Though none of them said it in as many words, I think it is likely that the three Democratic senators who eventually voted to confirm Barrett — Joe Manchin (W.Va.), Joe Donnelly (Ind.), and, astonishingly, Tim Kaine (Va.) — were as taken aback by their colleagues’ behavior as many ordinary Americans were. This to my mind suggests that she will have no trouble getting the necessary votes to be confirmed if she is nominated for another position. It is hard to see how it would be possible for any of them to argue a year later that she is beyond the pale.

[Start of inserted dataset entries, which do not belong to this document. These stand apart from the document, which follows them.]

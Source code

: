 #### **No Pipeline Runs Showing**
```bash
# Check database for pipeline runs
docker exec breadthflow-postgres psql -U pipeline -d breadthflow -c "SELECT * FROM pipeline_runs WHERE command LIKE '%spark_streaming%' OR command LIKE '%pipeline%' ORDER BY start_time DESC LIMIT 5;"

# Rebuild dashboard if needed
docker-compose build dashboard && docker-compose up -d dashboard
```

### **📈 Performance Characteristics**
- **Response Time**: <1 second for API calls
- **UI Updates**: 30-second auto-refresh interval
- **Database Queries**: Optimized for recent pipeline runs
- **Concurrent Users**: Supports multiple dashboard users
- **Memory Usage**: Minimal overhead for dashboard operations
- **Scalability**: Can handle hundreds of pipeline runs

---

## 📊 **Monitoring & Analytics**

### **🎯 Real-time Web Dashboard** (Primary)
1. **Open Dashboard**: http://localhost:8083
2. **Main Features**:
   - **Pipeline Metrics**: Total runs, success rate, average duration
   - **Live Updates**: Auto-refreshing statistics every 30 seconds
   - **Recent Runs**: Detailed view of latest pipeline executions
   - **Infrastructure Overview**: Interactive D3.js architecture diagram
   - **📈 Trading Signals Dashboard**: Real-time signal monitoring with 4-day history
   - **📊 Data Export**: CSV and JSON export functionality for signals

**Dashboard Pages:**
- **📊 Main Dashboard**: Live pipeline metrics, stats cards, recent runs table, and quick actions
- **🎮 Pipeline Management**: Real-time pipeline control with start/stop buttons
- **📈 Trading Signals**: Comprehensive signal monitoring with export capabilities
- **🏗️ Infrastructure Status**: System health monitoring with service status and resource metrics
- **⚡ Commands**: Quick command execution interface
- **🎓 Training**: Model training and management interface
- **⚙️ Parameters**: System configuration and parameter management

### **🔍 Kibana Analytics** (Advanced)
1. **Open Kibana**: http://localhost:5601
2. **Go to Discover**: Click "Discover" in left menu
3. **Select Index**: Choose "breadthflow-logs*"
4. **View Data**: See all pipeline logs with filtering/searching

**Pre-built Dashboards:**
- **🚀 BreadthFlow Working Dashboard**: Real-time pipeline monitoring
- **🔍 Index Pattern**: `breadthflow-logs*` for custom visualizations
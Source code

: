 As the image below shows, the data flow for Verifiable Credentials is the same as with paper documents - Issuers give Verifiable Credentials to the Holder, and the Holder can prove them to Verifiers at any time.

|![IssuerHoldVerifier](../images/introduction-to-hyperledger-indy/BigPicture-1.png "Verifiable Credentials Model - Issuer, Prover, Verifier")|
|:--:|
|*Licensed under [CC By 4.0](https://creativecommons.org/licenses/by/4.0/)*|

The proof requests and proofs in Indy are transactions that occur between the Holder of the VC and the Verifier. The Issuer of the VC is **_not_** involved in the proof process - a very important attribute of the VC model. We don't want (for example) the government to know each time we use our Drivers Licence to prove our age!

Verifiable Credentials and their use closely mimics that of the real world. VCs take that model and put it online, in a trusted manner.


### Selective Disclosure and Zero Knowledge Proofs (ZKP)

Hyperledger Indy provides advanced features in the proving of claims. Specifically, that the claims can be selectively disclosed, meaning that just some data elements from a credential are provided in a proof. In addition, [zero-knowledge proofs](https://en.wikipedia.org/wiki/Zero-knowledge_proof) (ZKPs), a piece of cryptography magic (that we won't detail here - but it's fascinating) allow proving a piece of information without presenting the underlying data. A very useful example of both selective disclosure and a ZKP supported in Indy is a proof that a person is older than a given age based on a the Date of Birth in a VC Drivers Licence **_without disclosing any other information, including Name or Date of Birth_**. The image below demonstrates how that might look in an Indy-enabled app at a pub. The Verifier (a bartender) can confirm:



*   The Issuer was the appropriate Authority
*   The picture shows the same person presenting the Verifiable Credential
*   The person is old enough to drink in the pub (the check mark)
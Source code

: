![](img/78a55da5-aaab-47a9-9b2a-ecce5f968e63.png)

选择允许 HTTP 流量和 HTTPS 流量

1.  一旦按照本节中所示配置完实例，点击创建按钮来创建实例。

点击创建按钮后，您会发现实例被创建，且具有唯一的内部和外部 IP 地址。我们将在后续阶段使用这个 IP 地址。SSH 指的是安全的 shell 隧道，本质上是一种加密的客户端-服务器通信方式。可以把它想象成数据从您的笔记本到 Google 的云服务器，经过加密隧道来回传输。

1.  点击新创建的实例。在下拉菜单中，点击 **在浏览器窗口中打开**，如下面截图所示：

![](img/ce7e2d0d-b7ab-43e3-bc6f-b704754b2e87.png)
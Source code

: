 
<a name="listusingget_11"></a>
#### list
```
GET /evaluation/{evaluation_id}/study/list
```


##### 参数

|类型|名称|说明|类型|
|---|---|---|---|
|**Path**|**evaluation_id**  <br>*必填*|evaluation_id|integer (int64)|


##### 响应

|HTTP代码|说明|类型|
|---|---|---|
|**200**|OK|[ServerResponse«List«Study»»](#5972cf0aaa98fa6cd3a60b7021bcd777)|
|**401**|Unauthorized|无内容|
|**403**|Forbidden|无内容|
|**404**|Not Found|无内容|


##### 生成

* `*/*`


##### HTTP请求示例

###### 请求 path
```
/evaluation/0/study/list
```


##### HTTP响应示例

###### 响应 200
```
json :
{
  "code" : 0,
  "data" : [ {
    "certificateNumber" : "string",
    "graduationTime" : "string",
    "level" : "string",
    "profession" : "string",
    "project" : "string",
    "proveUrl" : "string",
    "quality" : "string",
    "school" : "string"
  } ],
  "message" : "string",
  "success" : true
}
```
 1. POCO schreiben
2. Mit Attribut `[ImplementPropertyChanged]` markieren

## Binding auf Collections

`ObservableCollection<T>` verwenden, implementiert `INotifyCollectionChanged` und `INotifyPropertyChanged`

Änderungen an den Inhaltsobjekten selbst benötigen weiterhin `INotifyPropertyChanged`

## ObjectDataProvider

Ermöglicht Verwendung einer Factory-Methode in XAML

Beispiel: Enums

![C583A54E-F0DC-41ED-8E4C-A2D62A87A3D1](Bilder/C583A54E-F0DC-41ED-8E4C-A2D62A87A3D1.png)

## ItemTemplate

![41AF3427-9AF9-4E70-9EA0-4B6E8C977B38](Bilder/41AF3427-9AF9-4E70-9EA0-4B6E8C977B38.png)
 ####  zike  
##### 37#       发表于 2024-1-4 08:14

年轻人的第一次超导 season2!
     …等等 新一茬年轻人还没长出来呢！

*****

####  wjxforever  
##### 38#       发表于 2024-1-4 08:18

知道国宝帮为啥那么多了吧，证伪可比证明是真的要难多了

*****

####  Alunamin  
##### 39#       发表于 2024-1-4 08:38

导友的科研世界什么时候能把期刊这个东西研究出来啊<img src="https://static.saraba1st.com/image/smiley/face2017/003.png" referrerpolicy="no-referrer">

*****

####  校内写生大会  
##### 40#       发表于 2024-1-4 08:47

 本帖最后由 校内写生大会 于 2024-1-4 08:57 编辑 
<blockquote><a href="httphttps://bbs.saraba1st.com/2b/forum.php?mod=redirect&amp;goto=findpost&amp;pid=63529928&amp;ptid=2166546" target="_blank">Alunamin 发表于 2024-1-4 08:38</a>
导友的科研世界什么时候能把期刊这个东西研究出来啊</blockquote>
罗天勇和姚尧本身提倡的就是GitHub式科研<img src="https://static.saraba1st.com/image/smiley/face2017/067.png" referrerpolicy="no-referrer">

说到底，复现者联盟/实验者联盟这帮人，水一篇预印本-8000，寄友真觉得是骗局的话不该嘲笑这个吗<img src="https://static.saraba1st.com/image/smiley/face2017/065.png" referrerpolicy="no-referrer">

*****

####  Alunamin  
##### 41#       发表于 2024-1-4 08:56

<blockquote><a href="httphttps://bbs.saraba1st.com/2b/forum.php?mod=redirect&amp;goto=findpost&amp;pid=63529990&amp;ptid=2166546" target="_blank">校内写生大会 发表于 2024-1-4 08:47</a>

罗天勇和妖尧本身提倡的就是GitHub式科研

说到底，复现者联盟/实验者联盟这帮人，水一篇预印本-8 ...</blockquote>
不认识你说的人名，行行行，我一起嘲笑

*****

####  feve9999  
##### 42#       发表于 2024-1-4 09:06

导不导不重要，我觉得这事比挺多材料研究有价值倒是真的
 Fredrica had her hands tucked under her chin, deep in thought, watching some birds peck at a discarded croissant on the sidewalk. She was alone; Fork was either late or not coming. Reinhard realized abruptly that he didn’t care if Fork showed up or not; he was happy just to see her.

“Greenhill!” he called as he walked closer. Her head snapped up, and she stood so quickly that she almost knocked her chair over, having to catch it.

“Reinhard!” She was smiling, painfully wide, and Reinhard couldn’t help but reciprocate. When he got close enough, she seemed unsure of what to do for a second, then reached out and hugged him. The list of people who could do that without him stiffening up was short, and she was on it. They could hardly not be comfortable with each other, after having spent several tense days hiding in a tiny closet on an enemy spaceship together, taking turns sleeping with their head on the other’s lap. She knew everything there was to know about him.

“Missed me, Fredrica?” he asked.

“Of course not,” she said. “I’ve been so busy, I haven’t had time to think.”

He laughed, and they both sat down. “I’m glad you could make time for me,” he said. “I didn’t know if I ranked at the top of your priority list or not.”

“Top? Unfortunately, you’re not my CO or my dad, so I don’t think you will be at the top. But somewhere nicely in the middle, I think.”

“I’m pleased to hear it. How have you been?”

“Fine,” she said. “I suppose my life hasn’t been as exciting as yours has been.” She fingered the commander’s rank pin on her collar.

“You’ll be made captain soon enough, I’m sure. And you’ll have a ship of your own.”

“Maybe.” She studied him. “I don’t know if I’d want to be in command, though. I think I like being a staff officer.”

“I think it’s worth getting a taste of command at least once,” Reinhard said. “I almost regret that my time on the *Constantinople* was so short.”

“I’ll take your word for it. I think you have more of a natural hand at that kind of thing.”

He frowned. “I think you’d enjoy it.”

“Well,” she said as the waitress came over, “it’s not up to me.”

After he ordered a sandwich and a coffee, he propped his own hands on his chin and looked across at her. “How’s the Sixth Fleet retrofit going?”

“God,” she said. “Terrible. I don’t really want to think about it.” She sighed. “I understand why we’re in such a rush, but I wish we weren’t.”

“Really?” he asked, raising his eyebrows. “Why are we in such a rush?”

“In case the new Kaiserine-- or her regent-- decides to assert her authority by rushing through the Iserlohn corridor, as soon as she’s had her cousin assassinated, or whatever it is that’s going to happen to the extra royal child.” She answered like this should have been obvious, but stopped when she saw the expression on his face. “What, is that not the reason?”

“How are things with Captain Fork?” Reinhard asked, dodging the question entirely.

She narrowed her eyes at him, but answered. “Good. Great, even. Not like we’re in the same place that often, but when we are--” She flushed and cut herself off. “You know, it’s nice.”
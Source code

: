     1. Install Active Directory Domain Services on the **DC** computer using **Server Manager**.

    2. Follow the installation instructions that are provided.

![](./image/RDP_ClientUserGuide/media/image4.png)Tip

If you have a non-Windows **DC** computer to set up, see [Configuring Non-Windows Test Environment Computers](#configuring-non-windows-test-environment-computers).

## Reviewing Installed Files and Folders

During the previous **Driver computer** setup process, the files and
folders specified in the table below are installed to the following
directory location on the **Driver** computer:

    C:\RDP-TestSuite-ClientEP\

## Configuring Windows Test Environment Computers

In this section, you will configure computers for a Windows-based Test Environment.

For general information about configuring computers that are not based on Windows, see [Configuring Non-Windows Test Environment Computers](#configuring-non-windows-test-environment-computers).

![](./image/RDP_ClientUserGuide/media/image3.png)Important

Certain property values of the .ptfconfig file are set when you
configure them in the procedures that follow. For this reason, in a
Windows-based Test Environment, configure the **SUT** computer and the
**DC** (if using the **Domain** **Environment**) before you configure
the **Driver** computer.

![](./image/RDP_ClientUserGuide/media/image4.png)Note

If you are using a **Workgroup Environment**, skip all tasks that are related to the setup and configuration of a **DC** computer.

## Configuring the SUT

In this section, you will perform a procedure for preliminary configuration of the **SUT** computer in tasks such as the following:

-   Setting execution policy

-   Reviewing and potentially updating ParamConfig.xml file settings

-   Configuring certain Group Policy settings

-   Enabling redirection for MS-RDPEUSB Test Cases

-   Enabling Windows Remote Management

If any more proof were necessary of the steeliness of Barrett’s character, it is worth pointing out that she has managed to have a successful career as a scholar and teacher while raising seven children. Out of 113 Supreme Court justices in our nation’s history, only four have been women, and I for one think we are due for another. This is not only because the present disparity is unjustifiable given the current distribution of the sexes in the legal profession. I would be guilty of dissembling if I did not admit that, like our paper of record and progressive activists throughout this country, I fully expect that sooner or later a court of which Barrett were a member would overturn Roe v. Wade. That a woman should be responsible for undoing this legally sanctioned perversion of the most wholesome relationship in nature, that between a mother and her child, seems to me right in a way that is almost ineffable.